After she unwrapped it, she set the album on her lap and cracked it open. She remembered looking through it as a child. It contained photos of her father. Only her father. Grandmother Georgie had had some of Willa’s school photos framed and sitting on her television, but her son had had a book of his own. Willa found herself smiling as she flipped through the pages. There was Ham as a baby, swallowed up in a large white christening gown. There he was as a chubby little boy in front of what looked like Hickory Cottage. School pictures. Graduation. Then came a series of photos of him in his twenties, randy and carefree. Willa had always loved these particular photos, watching her father’s charm as it grew around him. If she hadn’t known exactly the path his life had taken, the one where he’d ended up a widowed, sedate chemistry teacher, she would have assumed from these photos that he was destined to become a charismatic public figure. A movie star. A politician.
But he’d wanted a small life. He’d wanted the life his mother had wanted him to have, because her opinion meant that much to him.
She turned the page, and her smile faded. There was her father, at about age thirty. He wouldn’t marry for another eight years. Willa wouldn’t be born for more than ten. He was wearing funny, dated pants, and his hair was longer than she’d ever seen it.
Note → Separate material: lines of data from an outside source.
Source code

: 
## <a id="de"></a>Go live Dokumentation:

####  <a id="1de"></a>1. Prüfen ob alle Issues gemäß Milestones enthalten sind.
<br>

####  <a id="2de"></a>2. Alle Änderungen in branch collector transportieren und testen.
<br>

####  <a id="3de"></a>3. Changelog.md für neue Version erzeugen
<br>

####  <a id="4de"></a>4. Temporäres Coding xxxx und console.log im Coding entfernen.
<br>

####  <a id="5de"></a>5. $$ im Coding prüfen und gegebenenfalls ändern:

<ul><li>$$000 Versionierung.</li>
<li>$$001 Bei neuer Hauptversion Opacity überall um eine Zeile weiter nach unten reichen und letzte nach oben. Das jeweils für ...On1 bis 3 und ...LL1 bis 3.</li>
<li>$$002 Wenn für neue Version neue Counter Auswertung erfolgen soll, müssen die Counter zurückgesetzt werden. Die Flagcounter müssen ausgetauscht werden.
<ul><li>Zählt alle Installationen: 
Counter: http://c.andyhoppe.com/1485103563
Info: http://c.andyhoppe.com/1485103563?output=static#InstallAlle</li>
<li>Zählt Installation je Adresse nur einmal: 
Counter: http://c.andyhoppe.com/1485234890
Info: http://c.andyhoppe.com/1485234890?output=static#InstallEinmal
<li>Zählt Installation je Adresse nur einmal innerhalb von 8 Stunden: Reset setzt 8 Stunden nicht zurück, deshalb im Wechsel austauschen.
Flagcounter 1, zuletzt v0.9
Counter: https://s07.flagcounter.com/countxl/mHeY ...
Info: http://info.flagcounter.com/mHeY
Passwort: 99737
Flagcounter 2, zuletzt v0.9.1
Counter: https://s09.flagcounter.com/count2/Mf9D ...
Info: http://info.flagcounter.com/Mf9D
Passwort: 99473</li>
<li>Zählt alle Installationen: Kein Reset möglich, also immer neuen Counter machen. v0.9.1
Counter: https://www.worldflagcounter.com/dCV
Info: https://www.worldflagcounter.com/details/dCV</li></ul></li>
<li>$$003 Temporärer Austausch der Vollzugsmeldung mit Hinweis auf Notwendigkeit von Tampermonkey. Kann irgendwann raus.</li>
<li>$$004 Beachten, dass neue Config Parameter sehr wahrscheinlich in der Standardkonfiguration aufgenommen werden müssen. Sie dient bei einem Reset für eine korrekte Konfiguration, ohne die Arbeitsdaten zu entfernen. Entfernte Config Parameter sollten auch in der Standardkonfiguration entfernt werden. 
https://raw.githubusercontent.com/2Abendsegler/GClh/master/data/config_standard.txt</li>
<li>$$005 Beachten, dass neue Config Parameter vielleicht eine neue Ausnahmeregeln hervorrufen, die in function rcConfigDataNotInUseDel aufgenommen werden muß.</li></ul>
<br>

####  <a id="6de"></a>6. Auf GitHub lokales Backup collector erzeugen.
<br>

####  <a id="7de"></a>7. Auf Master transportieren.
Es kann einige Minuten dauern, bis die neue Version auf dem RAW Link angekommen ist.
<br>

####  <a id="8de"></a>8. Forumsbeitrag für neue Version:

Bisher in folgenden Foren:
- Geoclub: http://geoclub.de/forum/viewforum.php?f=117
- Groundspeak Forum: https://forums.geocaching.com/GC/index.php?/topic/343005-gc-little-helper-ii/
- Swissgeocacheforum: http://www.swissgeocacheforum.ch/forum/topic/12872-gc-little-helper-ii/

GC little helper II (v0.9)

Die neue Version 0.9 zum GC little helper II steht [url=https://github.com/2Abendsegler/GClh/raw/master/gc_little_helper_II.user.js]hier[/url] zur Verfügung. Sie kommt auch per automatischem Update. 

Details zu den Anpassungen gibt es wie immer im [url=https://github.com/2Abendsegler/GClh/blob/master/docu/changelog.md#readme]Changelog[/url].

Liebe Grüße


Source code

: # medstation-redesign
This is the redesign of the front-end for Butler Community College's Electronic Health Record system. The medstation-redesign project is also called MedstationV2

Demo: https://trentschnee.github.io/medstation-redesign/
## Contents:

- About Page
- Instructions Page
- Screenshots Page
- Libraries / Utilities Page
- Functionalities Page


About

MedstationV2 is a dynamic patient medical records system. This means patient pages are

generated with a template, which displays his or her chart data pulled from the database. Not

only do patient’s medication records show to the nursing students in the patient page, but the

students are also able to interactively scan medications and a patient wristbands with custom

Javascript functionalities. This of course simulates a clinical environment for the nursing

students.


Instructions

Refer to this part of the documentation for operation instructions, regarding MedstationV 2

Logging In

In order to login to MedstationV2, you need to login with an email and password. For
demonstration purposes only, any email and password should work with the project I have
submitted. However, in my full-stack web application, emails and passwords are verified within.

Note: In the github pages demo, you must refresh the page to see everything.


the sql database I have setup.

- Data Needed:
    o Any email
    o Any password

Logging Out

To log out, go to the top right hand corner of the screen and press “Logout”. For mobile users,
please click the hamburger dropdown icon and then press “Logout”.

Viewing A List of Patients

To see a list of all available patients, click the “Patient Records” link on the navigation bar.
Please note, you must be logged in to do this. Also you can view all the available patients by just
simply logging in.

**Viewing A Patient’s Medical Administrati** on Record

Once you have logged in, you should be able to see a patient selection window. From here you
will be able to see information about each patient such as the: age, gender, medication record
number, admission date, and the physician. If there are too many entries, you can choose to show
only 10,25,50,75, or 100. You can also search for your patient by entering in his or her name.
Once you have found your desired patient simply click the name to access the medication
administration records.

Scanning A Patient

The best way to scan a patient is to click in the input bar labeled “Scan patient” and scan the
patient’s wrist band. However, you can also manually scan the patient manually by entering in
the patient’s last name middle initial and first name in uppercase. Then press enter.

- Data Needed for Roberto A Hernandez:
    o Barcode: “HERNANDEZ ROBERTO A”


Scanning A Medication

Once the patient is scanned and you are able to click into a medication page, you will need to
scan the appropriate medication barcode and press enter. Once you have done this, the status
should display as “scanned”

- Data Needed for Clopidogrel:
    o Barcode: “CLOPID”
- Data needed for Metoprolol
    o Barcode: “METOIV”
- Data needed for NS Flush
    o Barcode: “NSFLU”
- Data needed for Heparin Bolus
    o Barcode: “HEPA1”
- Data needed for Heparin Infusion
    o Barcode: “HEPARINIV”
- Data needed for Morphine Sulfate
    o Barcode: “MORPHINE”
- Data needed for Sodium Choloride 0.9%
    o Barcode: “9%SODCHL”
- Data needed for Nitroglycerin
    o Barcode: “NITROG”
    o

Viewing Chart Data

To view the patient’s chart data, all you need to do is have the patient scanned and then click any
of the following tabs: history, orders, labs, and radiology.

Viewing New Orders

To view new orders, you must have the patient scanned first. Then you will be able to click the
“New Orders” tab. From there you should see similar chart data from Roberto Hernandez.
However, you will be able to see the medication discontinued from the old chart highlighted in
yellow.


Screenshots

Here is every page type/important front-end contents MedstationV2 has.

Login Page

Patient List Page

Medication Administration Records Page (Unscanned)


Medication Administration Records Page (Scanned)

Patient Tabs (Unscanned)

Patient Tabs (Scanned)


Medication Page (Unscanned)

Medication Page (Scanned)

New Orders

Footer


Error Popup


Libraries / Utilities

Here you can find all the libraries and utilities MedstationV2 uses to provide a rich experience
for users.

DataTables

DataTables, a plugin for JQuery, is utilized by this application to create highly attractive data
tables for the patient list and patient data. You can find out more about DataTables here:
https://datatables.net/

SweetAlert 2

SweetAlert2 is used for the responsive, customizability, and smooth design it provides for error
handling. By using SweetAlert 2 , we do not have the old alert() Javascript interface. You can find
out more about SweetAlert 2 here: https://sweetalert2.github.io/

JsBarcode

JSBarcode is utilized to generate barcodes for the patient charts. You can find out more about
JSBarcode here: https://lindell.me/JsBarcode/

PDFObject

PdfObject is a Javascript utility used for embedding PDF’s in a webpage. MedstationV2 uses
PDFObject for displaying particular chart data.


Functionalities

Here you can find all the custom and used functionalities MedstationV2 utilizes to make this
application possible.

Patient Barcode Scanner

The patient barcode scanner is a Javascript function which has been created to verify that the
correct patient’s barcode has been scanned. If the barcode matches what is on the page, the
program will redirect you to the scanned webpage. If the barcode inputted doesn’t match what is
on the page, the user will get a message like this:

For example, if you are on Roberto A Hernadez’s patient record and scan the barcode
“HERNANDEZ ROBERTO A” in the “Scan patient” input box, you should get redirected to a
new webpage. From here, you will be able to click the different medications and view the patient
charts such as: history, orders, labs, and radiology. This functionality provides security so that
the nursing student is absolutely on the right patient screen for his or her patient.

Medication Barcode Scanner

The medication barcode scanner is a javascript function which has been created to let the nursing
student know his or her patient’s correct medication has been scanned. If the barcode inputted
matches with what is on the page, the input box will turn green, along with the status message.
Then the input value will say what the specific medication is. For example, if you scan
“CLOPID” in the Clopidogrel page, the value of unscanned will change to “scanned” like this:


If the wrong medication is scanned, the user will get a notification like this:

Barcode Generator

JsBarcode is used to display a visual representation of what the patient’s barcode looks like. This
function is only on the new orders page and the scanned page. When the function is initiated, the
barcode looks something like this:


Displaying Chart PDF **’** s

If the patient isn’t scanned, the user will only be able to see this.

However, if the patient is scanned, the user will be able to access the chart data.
His hands were in his pockets, and he was looking at the camera in a way that almost made the photo tremble with the force of his personality. He looked like the world was a ripe peach and he was ready to bite it. For some reason, it startled her. It reminded her of something she couldn’t quite put her finger on.
She suddenly thought of a conversation she’d had with one of her father’s fellow teachers, Mrs. Peirce, at his funeral. She’d told Willa that Ham had been something of a ladies’ man before he’d married Willa’s mother, which at the time Willa had found hard to believe. But Mrs. Peirce had insisted that when Ham had come back from college, there had been something about him. She’d said Ham’s mother had been very strict with him as a boy, and he’d been quite shy. But he’d been transformed by adulthood. Female teachers had clustered around him in the faculty lounge and would bring him sweets they’d stayed up all night making—divinity and angel food cake, wedding balls and honeymoon pie. Occasionally, he would invite one of them on a date, and it would leave the recipient of his attention unable to leave footprints for days, as if her feet weren’t quite touching the ground. Mrs. Peirce had also said that Ham’s female students were all so in love with him that sometimes they would cry over their Bunsen burners in his classroom and leave locks of their hair in his desk drawers. She’d even mentioned a small scandal involving some mothers of students who had lobbied for an advancement in Ham’s career. Although he’d been perfectly happy as a teacher, they’d wanted him to become dean, principal, superintendent, and they hadn’t been above blackmailing others. He’d been so charismatic in those days, Mrs. Peirce had said wistfully.
Now, looking at this photo, Willa could finally understand what Mrs. Peirce had been talking about. Grandmother Georgie had obviously snapped it; it was taken outside her apartment building. She, too, had seemed startled by what she was seeing. The photo was a little blurry, as though the camera had moved just seconds before she’d clicked it.
Willa looked through the rest of the photos, but she found herself coming back to this one. She was supposed to be looking for clues, anything that proved her grandmother didn’t have anything to do with the skeleton on the hill. Her father’s photos weren’t going to help her. She should just put the album away and go on to the next box.
But she continued to come back to this one photo. Why did it seem so familiar, as though she’d seen it recently?